We want to render a situation similar to the one depicted below:

Schematic representation of the three-layer set-up.

Initializing a LateralVariability with parameters corresponding to this situation automatically computes the conversion from a 3D to a 2D problem. This can be simply executed by running:

using FastIsostasy

W = 3000e3      # (m) half-width of the domain Wx = Wy
n = 7           # implies an Nx x Ny grid with Nx = Ny = 2^n = 64.
Omega = ComputationDomain(W, n)
c = PhysicalConstants(rho_litho = 0.0)

lv = [1e19, 1e21]       # (Pa s)
lb = [88e3, 400e3]      # (m)
p = LateralVariability(Omega, layer_viscosities = lv, layer_boundaries = lb)
extrema(p.effective_viscosity)

(5.939747413003433e20, 5.939747413003433e20)

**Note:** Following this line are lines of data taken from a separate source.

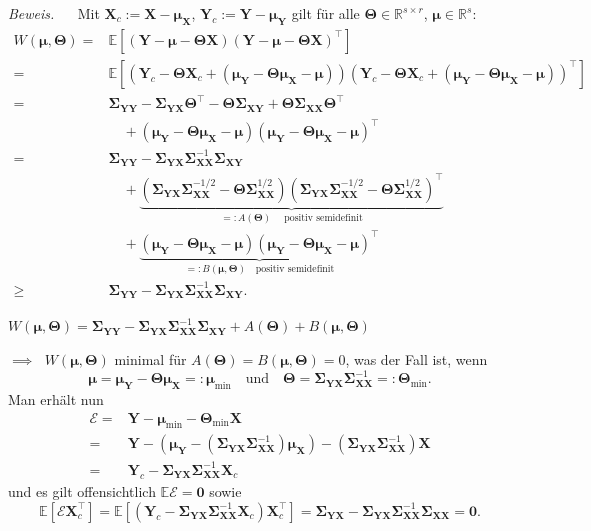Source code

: \documentclass[12pt, aspectratio=169]{beamer}
\newcommand{\E}{\mathbb{E}}
\newcommand{\R}{\mathbb{R}}
\newcommand{\X}{\mathbf{X}}
\newcommand{\Y}{\mathbf{Y}}
\newcommand{\T}{\bm{\Theta}}
\newcommand{\muu}{\bm{\mu}}
\newcommand{\Ssigma}{\bm{\Sigma}}
\begin{document}
\begin{frame}
	\textit{Beweis.} $\quad$
	Mit $\X_c := \X - \muu_\X$, $\Y_c := \Y - \muu_\Y$ gilt für alle $\T \in \R^{s \times r}$, $\muu \in \R^s$:
	\begin{align*}
		W(\muu, \T) ={}& \E[(\Y - \muu - \T \X)(\Y - \muu - \T \X)^\top] \\
		={}& \E[(\Y_c - \T \X_c + (\muu_\Y - \T \muu_\X - \muu))(\Y_c - \T \X_c + (\muu_\Y - \T \muu_\X - \muu))^\top] \\
		={}& \Ssigma_{\Y\Y} - \Ssigma_{\Y\X} \T^\top - \T \Ssigma_{\X\Y} + \T \Ssigma_{\X\X} \T^\top \\
		& \quad + (\muu_\Y - \T \muu_\X - \muu)(\muu_\Y - \T \muu_\X - \muu)^\top \\
		={}& \Ssigma_{\Y\Y} - \Ssigma_{\Y\X} \Ssigma_{\X\X}^{-1} \Ssigma_{\X\Y} \\
		& \quad + \underbrace{(\Ssigma_{\Y\X} \Ssigma_{\X\X}^{-1/2} - \T \Ssigma_{\X\X}^{1/2})(\Ssigma_{\Y\X} \Ssigma_{\X\X}^{-1/2} - \T \Ssigma_{\X\X}^{1/2})^\top}_{=: A(\T) \quad \text{ positiv semidefinit}} \\
		& \quad + \underbrace{(\muu_\Y - \T \muu_\X - \muu)(\muu_\Y - \T \muu_\X - \muu)^\top}_{=:B(\muu, \T) \quad \text{positiv semidefinit}} \\
		\geq{}& \Ssigma_{\Y\Y} - \Ssigma_{\Y\X} \Ssigma_{\X\X}^{-1} \Ssigma_{\X\Y} \text{.}
	\end{align*}
\end{frame}
\begin{frame}
	\begin{alertblock}{}
		\begin{center}
			$W(\muu, \T) = \Ssigma_{\Y\Y} - \Ssigma_{\Y\X} \Ssigma_{\X\X}^{-1} \Ssigma_{\X\Y} + A(\T) + B(\muu, \T)$
		\end{center}
	\end{alertblock}
	$\implies\;$ $W(\muu, \T)$ minimal für $A(\T) = B(\muu, \T) = 0$, was der Fall ist, wenn
	$$ \muu = \muu_\Y - \T \muu_\X =: \muu_{\min} \quad \text{und} \quad \T = \Ssigma_{\Y\X} \Ssigma_{\X\X}^{-1} =: \T_{\min} \text{.}$$
	Man erhält nun
	\begin{align*}
	\mathcal{E} ={}& \Y - \muu_{\min} - \T_{\min} \X \\
	={}& \Y - (\muu_\Y - (\Ssigma_{\Y\X} \Ssigma_{\X\X}^{-1}) \muu_\X) - (\Ssigma_{\Y\X} \Ssigma_{\X\X}^{-1}) \X \\
	={}& \Y_c - \Ssigma_{\Y\X} \Ssigma_{\X\X}^{-1} \X_c
	\end{align*}
	und es gilt offensichtlich $\E \mathcal{E} = \mathbf{0}$ sowie
	$$\E[\mathcal{E} \X_c^\top] = \E[(\Y_c - \Ssigma_{\Y\X} \Ssigma_{\X\X}^{-1} \X_c) \X_c^\top] = \Ssigma_{\Y\X} - \Ssigma_{\Y\X}\Ssigma_{\X\X}^{-1} \Ssigma_{\X\X} = \mathbf{0} \text{.}$$
	\hfill \qedsymbol
\end{frame}
\end{document}
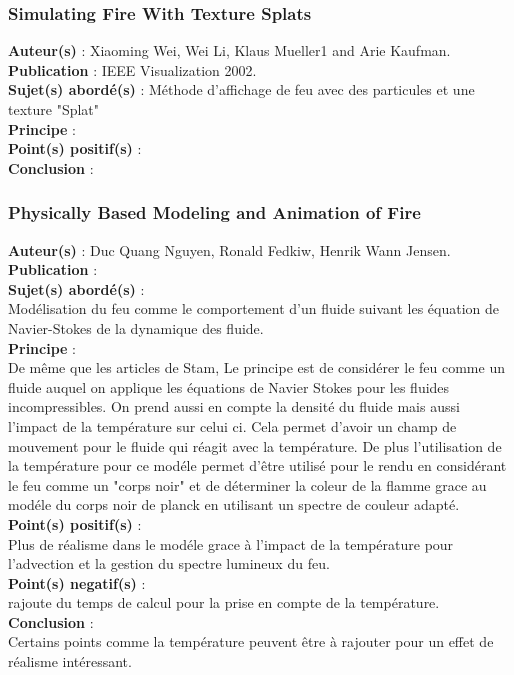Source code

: \documentclass[a4paper,10pt]{article}
\begin{document}
\subsubsection{Simulating Fire With Texture Splats}
\textbf{Auteur(s)} : Xiaoming Wei, Wei Li, Klaus Mueller1 and Arie Kaufman.\\
\textbf{Publication} : IEEE Visualization 2002. \\
\textbf{Sujet(s) abordé(s)} : Méthode d'affichage de feu avec des particules et une texture "Splat"\\ 
\textbf{Principe} :\\	
\textbf{Point(s) positif(s)} :\\
\textbf{Conclusion} :\\


\subsubsection{Physically Based Modeling and Animation of Fire}
\textbf{Auteur(s)} : Duc Quang Nguyen, Ronald Fedkiw, Henrik Wann Jensen.\\
\textbf{Publication} :  \\
\textbf{Sujet(s) abordé(s)} : \\ 
	Modélisation du feu comme le comportement d'un fluide suivant les équation de Navier-Stokes de la dynamique des fluide.\\
\textbf{Principe} :\\	
	De même que les articles de Stam, Le principe est de considérer le feu comme un fluide auquel on applique les équations de Navier Stokes  pour les fluides incompressibles. On prend aussi en compte la densité du fluide mais aussi l'impact de la température sur celui ci. Cela permet d'avoir un champ de mouvement pour le fluide qui réagit avec la température. De plus l'utilisation de la température pour ce modéle permet d'être utilisé pour le rendu en considérant le feu comme un "corps noir" et de déterminer la coleur de la flamme grace au modéle du corps noir de planck en utilisant un spectre de couleur adapté.\\
\textbf{Point(s) positif(s)} :\\
	Plus de réalisme dans le modéle grace à l'impact de la température pour l'advection et la gestion du spectre lumineux du feu.\\	
\textbf{Point(s) negatif(s)} :\\
	rajoute du temps de calcul pour la prise en compte de la température.\\
\textbf{Conclusion} :\\
	Certains points comme la température peuvent être à rajouter pour un effet de réalisme intéressant.\\
\end{document}
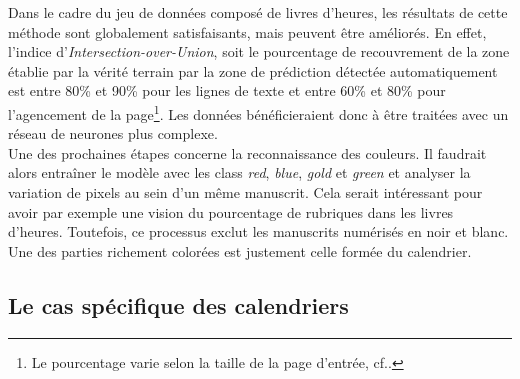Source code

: \documentclass[a4paper,12pt,twoside]{book}
\begin{document}
    Dans le cadre du jeu de données composé de livres d'heures, les résultats de cette méthode sont globalement satisfaisants, mais peuvent être améliorés. En effet, l'indice d'\textit{Intersection-over-Union}, soit le pourcentage de recouvrement de la zone établie par la vérité terrain par la zone de prédiction détectée automatiquement est entre 80\% et 90\% pour les lignes de texte et entre 60\% et 80\% pour l'agencement de la page\footnote{Le pourcentage varie selon la taille de la page d'entrée, cf.\cite[p. 10]{annotated_dataset_book_hours}.}. Les données bénéficieraient donc à être traitées avec un réseau de neurones plus complexe. \\
    
    Une des prochaines étapes concerne la reconnaissance des couleurs. Il faudrait alors entraîner le modèle avec les class \og \textit{red}\fg{}, \og \textit{blue}\fg{}, \og \textit{gold}\fg{} et \og \textit{green}\fg{} et analyser la variation de pixels au sein d’un même manuscrit. Cela serait intéressant pour avoir par exemple une vision du pourcentage de rubriques dans les livres d'heures. Toutefois, ce processus exclut les manuscrits numérisés en noir et blanc. \\
    
    Une des parties richement colorées est justement celle formée du calendrier.
    
    
    \subsection{Le cas spécifique des calendriers}
    
\end{document}
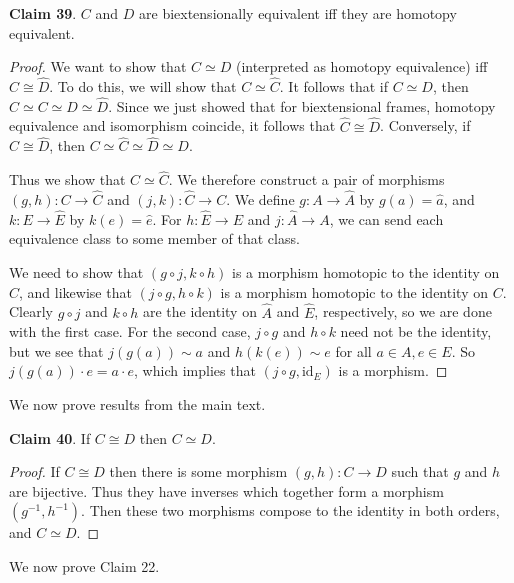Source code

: \documentclass{article}
\begin{document}
\bigskip
\noindent \textbf{Claim 39}.
$C$ and $D$ are biextensionally equivalent iff they are homotopy equivalent.

\begin{proof}
We want to show that $C \simeq D$ (interpreted as homotopy equivalence) iff $\hat{C} \cong \hat{D}$.
To do this, we will show that $C \simeq \hat{C}$.
It follows that if $C \simeq D$, then $\hat{C} \simeq C \simeq D \simeq \hat{D}$.
Since we just showed that for biextensional frames, homotopy equivalence and isomorphism coincide, it follows that $\hat{C} \cong \hat{D}$.
Conversely, if $\hat{C} \cong \hat{D}$, then $C \simeq \hat{C} \simeq \hat{D} \simeq D$.

Thus we show that $C \simeq \hat{C}$.
We therefore construct a pair of morphisms $(g, h) : C \to \hat{C}$ and $(j, k) : \hat{C} \to C$.
We define $g : A \to \hat{A}$ by $g(a) = \hat{a}$, and $k : E \to \hat{E}$ by $k(e) = \hat{e}$.
For $h : \hat{E} \to E$ and $j : \hat{A} \to A$, we can send each equivalence class to some member of that class.

We need to show that $(g \circ j, k \circ h)$ is a morphism homotopic to the identity on $\hat{C}$, and likewise that $(j \circ g, h \circ k)$ is a morphism homotopic to the identity on $C$.
Clearly $g \circ j$ and $k \circ h$ are the identity on $\hat{A}$ and $\hat{E}$, respectively, so we are done with the first case.
For the second case, $j \circ g$ and $h \circ k$ need not be the identity, but we see that $j(g(a)) \sim a$ and $h(k(e)) \sim e$ for all $a \in A, e \in E$.
So $j(g(a)) \cdot e = a \cdot e$, which implies that $(j \circ g, \text{id}_E)$ is a morphism.
\end{proof}
\bigskip
\noindent We now prove results from the main text.

\bigskip
\noindent \textbf{Claim 40}.
If $C \cong D$ then $C \simeq D$.

\begin{proof}
If $C \cong D$ then there is some morphism $(g, h) : C \to D$ such that $g$ and $h$ are bijective.
Thus they have inverses which together form a morphism $(g^{-1}, h^{-1})$.
Then these two morphisms compose to the identity in both orders, and $C \simeq D$.
\end{proof}
We now prove Claim 22.
\end{document}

As expected, the effective viscosity is a homogeneous field. It corresponds to a nonlinear mean of the layered values provided by the user. Note that we have set $\ŗho_\mathrm{litho} = 0$ to prevent the lithosphere from contributing to the hydrostatic, upward force. This is made to comply with the later computed analytical solution, which assumes a purely elastic lithosphere. In reality, this is however arguably wrong and the default choice c = PhysicalConstants() therefore uses $ \ŗho_\mathrm{litho} = 2600 \, \mathrm{kg \, m^{-3}} $.

The next section shows how to use the now obtained p::LateralVariability for actual GIA computation.

Simple load and geometry

We now apply a constant load, here a cylinder of ice with radius $ R = 1000 \, \mathrm{km} $ and thickness $H = 1 \, \mathrm{km}$, over Omega::ComputationDomain introduced in Multi-layer Earth. To formulate the problem conviniently, we use FastIsoProblem, a struct containing the variables and options that are necessary to perform the integration over time. We can then simply apply solve!(fip::FastIsoProblem) to perform the integration of the ODE. Under the hood, the ODE is obtained from the PDE by applying a Fourier collocation scheme contained in dudt_isostasy!. The integration is performed according to FastIsoProblem.diffeq::NamedTuple, which contains the algorithm and optionally tolerances, maximum iteration number... etc.

using CairoMakie

R = 1000e3                  # ice disc radius (m)
H = 1e3                     # ice disc thickness (m)
Hice = uniform_ice_cylinder(Omega, R, H)
t_out = years2seconds.([0.0, 200.0, 600.0, 2000.0, 5000.0, 10_000.0, 50_000.0])
interactive_sealevel = false
fip = FastIsoProblem(Omega, c, p, t_out, interactive_sealevel, Hice)
solve!(fip)

function plot3D(fip, k_idx)
    X, Y, out = Array(fip.Omega.X), Array(fip.Omega.Y), fip.out
    zl = extrema(out.ue[end] + out.u[end])
    fig = Figure(fontsize = 10)
    for j in eachindex(k_idx)
        ax = Axis3(fig[1, j])
        u_tot = out.ue[k_idx[j]] + out.u[k_idx[j]]
        surface!(ax, X, Y, u_tot, colormap = :cool)
        wireframe!(ax, X, Y, u_tot, color = :black, linewidth = 0.1)
        zlims!(ax, zl)
    end
    return fig
end
plot3D(fip, [lastindex(t_out) ÷ 2, lastindex(t_out)])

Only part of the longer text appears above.